[Data shown Boundary: Start]

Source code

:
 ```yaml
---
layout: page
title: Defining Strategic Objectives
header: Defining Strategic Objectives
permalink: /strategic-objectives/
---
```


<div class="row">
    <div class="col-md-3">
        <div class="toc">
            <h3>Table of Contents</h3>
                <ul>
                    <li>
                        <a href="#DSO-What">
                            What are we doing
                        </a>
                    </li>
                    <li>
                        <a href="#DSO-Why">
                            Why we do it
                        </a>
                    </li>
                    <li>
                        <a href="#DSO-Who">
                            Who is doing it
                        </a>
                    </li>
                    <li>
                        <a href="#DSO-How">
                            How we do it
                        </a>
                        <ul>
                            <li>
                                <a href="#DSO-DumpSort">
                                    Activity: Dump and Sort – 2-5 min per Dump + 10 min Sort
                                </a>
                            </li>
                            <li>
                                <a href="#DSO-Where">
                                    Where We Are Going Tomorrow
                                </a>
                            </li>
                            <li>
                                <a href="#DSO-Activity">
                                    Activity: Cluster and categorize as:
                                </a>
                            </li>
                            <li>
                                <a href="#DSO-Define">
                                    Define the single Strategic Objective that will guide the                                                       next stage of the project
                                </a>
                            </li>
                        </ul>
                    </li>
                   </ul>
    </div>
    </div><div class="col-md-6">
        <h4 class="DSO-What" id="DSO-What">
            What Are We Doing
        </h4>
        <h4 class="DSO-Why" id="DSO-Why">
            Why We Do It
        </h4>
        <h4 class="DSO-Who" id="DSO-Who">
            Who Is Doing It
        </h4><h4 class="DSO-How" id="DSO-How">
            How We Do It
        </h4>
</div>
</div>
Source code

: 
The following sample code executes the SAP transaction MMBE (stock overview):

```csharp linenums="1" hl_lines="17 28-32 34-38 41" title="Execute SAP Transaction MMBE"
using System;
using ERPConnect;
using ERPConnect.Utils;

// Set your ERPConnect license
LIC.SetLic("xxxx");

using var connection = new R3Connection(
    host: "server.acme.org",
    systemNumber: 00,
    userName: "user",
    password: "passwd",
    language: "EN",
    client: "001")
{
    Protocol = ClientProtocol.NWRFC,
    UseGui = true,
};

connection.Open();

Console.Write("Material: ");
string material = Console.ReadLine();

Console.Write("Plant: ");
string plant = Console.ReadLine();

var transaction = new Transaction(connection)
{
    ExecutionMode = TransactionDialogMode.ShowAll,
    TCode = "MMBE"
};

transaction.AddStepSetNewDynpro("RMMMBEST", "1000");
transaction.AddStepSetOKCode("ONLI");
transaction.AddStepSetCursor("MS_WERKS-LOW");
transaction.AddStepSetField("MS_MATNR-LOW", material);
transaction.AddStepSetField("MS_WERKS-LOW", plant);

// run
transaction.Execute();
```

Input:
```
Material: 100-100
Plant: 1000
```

[Data shown Boundary: End]
[Data shown Boundary: Start]

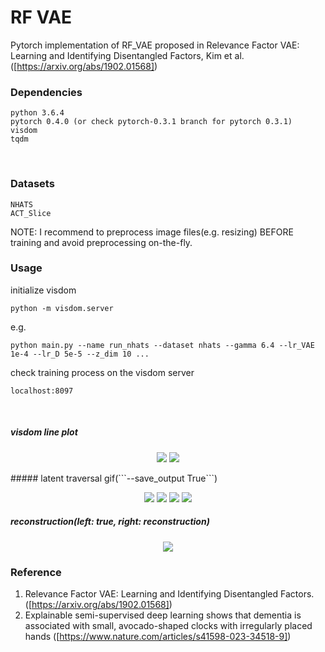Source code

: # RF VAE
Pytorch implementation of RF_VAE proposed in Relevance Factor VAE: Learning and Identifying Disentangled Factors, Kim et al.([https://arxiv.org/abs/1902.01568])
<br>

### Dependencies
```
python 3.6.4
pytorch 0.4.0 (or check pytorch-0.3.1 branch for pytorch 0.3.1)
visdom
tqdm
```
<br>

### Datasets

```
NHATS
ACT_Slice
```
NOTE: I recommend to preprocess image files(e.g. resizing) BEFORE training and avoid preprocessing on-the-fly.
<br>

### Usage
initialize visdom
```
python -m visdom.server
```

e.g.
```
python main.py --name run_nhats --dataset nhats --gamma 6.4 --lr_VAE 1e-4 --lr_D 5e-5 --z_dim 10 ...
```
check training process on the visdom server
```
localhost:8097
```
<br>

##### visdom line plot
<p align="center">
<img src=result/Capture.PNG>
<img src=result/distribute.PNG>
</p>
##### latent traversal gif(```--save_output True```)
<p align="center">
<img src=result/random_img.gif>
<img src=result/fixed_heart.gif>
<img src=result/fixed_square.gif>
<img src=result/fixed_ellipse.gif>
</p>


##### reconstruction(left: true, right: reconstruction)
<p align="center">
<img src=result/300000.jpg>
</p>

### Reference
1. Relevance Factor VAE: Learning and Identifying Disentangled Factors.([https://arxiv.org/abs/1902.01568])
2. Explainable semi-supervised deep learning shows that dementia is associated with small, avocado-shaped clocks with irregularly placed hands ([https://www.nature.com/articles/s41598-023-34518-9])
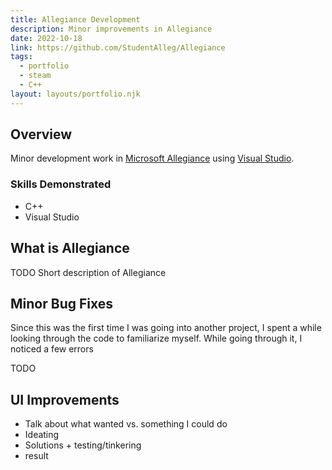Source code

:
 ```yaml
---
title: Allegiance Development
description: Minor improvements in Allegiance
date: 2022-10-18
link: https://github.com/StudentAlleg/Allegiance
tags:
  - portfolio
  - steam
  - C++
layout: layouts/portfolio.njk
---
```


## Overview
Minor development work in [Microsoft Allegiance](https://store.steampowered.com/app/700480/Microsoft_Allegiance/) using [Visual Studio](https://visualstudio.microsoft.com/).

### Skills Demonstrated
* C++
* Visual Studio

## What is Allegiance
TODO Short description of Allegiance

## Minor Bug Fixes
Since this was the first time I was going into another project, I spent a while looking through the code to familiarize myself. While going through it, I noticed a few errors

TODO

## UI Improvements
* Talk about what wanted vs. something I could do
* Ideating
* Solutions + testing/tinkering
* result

[Data shown Boundary: End]

=== Task statement ===
If a line in the material above holds "training", copy it.

=== The answer ===
NOTE: I recommend to preprocess image files(e.g. resizing) BEFORE training and avoid preprocessing on-the-fly.
check training process on the visdom server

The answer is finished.